NASA cameras capture Artemis I and Orion | Wbactive

NASA’s 25.5-day Artemis I mission to the Moon and back is well underway and is being extensively documented by a series of onboard cameras.

NASA, of course, knows a few things about selling science and has ensured that cameras have been an integral part of their mission parameters since the early days. However, few missions have been equipped with as many imaging devices as Artemis I. All in all, according to a detailed blog post published after launch, there are 24 cameras on the rocket and spacecraft — eight on the SLS and 16 on the Orion — to document key mission events, including launch, ascent, deployment of solar arrays, external missile inspections, landing and recovery, and Earth and Moon images.

The one at the top of the piece may become the most iconic; a black-and-white photo of Earth taken by Orion’s optical navigation camera on Day 2 of the mission, which goes a long way toward overcoming our planet’s sheer, troubling isolation in the inky void. There are others that really resonate: the one below is from across the moon; the video at the end of this article shows Earthrise from the Orion spacecraft; Then of course there was the launch…

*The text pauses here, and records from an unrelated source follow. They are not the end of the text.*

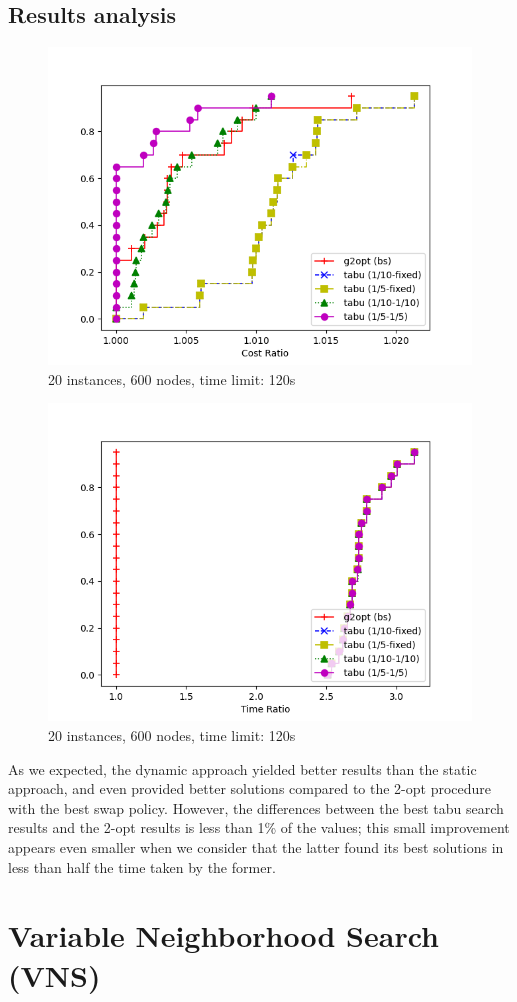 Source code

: \subsection{Results analysis}

\begin{figure}[h]
    \centering
    \includegraphics*[width=.6\textwidth]{../plots/perfprof_tabu_costs.png}
    \caption*{20 instances, 600 nodes, time limit: 120s}
\end{figure}
\FloatBarrier
\begin{figure}[h]
    \centering
    \includegraphics*[width=.6\textwidth]{../plots/perfprof_tabu_times.png}
    \caption*{20 instances, 600 nodes, time limit: 120s}
\end{figure}
\FloatBarrier

As we expected, the dynamic approach yielded better results than the static approach, and even provided better solutions compared to the 2-opt procedure with the best swap policy. However, the differences between the best tabu search results and the 2-opt results is less than 1\% of the values; this small improvement appears even smaller when we consider that the latter found its best solutions in less than half the time taken by the former.

\section{Variable Neighborhood Search (VNS)}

Recording of the SLS start

The SLS (Space Launch System) has 8 cameras on board. This image was not taken with either of them, but by Keegan Barber on a Nikon D4 with a 24-70mm lens at f/2.8. If you ever find yourself in the same situation, 1/800 and 280 ISO are the way to go.

Nasa Artemis I launch

On the rocket, four cameras around the engine section pointed up at Orion, two cameras on the surge tank at the top of the boosters were placed for booster separation, and two cameras were placed on the launch vehicle adapter to capture core stage separation. The eight cameras went through a pre-programmed sequence during launch and ascent.

On the Orion, an external camera mounted on the Crew Module Adapter showed the ascent of the SLS rocket, providing the “rocket camera” view often seen during launches.

Orion’s order

Four cameras mounted on the wings of the spacecraft’s solar panel on the service module help engineers assess the overall condition of Orion’s exterior and can capture a selfie view of the spacecraft with either the Earth or the Moon in the background.

Beneficially, the arrays can adjust their position relative to the rest of the spacecraft. This is primarily to optimize the collection of solar energy, but also allows air traffic controllers at NASA Johnson’s Mission Control Center to point the cameras for inspections of various parts of the spacecraft and to document its surroundings, including the Earth and Moon.

Remarkably, these are standard commercial units that have been heavily modified for use in space. NASA is currently keeping a low profile as to who they came from.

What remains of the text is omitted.